## Dataset records
● ● ● ● ●
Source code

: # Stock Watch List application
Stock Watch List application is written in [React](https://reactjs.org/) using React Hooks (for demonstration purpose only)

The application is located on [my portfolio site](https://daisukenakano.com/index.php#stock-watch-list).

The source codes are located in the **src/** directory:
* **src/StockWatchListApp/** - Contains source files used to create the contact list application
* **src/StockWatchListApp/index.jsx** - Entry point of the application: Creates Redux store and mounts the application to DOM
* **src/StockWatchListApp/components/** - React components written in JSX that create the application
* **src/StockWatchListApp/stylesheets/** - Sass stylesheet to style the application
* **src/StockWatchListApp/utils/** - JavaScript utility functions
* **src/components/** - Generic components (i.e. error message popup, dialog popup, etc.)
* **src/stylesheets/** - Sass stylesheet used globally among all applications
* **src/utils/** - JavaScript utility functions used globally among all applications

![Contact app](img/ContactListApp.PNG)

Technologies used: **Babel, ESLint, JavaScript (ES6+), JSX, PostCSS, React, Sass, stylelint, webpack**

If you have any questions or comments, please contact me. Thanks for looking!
● ● ● ● ●
## Task prompt
The line with "stylesheet used globally among all applications", plus every line after it through the end of the listing, needs to be repeated exactly; nothing else belongs in the reply.

## Written solution
* **src/stylesheets/** - Sass stylesheet used globally among all applications
* **src/utils/** - JavaScript utility functions used globally among all applications

![Contact app](img/ContactListApp.PNG)

Technologies used: **Babel, ESLint, JavaScript (ES6+), JSX, PostCSS, React, Sass, stylelint, webpack**

If you have any questions or comments, please contact me. Thanks for looking!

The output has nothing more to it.